Il giorno prima del gran finale, la ministra dell’Interno, molto inquadrata anche ieri, ha fatto una tirata che ha fomentato l’ala destra nat-con. Ha prospettato «un uragano» di migranti, ribadito che essere omosessuali non sia un requisito per ottenere la protezione umanitaria. «Non esiste l’ideologia gender, questa è spazzatura», le ha replicato (neppure a voce alta) un uomo in platea, subìto accompagnato all’uscita. Fuori, ai microfoni di Itv, ha spiegato che i bulli vanno affrontati. Mentre Sunak elogiava «le soluzioni di lungo periodo», slogan un po’ appannato, contro i vantaggi immediati che durano meno dei titoli di giornale, Braverman troneggiava sulla prima del Daily Mail.

Un’altra contraddizione: e un’altra fazione, ce n’è pure una nostalgica di Liz Truss. È curioso promettere «un cambiamento», o volerlo incarnare, dopo oltre un decennio a Downing Street. Per dirla con il ministro Johnny Mercer, «tutti vogliono un cambiamento dopo tredici anni, chiedetelo a mia moglie». L’orizzonte del premier è addirittura trentennale. I Laburisti, è il mantra, vogliono riportarci al passato; non ci si può fidare di loro. L’avversario tratteggiato dai Tories è più Jeremy Corbyn, evocato in continuazione, di Keir Starmer, che ha liquidato la stagione radicale (pur sedendo in quel gabinetto ombra, vero) e per quanto ideologicamente vago non pare certo ostaggio dei sindacati, anzi.

Il miliardario Sunak, in una ricaduta populista, lo bolla come parte dello status quo da abbattere. Fa un po’ bue che dà del cornuto all’asino: forse è intraducibile, oppure ci sarà un idiom inglese da campagna elettorale. Fun fact: l’unica a rasentare il corbynismo è Murthy quando parlando di opportunità «non per pochi, ma per ognuno» ricalca involontariamente lo slogan programmatico «for the many, not the fews».

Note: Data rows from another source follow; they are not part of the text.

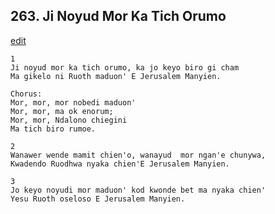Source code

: 
## 263.  Ji Noyud Mor Ka Tich Orumo
[edit](https://docs.google.com/document/d/1WUJdkrvIv11idbMoHwk%2DH0XtKbWwbxXB/edit?mode=html)



    1
    Ji noyud mor ka tich orumo, ka jo keyo biro gi cham
    Ma gikelo ni Ruoth maduon' E Jerusalem Manyien.

    Chorus:
    Mor, mor, mor nobedi maduon'
    Mor, mor, ma ok enorum;
    Mor, mor, Ndalono chiegini
    Ma tich biro rumoe. 

    2
    Wanawer wende mamit chien'o, wanayud  mor ngan'e chunywa,
    Kwadendo Ruodhwa nyaka chien'E Jerusalem Manyien.

    3
    Jo keyo noyudi mor maduon' kod kwonde bet ma nyaka chien'
    Yesu Ruoth oseloso E Jerusalem Manyien.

Più puntuale, invece, e credibile la critica sugli ultimi tre leader del Labour usciti dallo stesso «miglio quadrato di Londra», e cioè maschi bianchi. Il premier ha quell’aria affidabile da buono dei film Disney (copyright non mio), ma ci dev’essere un errore nei sottotitoli. Quant’è «compassionevole» un conservatorismo che dice che non ci sono crimini minori, invoca l’ergastolo, riduce gli sbarchi alla regia delle «gang criminali»?

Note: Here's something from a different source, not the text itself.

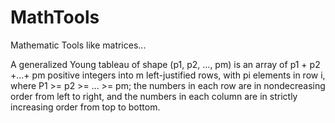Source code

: # MathTools
Mathematic Tools like  matrices...

A generalized Young tableau of shape (p1, p2, ..., pm) is an array of p1 + p2 +...+ pm positive integers into m left-justified rows, with pi elements in row i, where
P1 >= p2 >= ... >= pm; the numbers in each row are in nondecreasing order from left to right, and the numbers in each column are in strictly increasing order from top to bottom.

C’è poi l’ambiente, quantomai divisivo. Mordaunt, serissima, avoca la libertà di guidare senza trovarsi «la strada interrotta dagli attivisti o dai politici laburisti». Sunak si è proclamato protettore dei conducenti con un piano contro ztl e limiti di velocità, ma scontenta gli automobilisti. Nella stessa città, due anni fa, Boris Johnson aveva puntato forte sugli obiettivi ambientali: i Tories non li sconfessano, ma è come se dovessero giustificarsi, indorare la pillola. La parola d’ordine è «realismo». Una cosa, invece, non cambia mai: difendere a oltranza l’uscita dall’Ue, mito fondativo di questa destra. E allora, in tono confidenziale: «Da quando abbiamo lasciato il mercato unico, siamo cresciuti più di Francia e Germania: non nonostante alla Brexit, ma grazie alla Brexit».

Il premier esce mano nella mano con la sua «migliore amica» e compagna. Sarà a Granada, in Spagna, al terzo vertice della Comunità politica europea (il prossimo sarà in Gran Bretagna). Rifletterà sull’immigrazione con Giorgia Meloni. La settimana prossima, dalla conferenza laburista a Liverpool, toccherà invece a Starmer: gli risponderà, o forse no, non troppo. I sondaggi della settimana scorsa hanno visto i progressisti rosicchiare altri punti. Sono al quarantasei per cento, contro il ventisette di questo «partito del cambiamento». Ha ragione Mordaunt: astenersi deboli di cuore.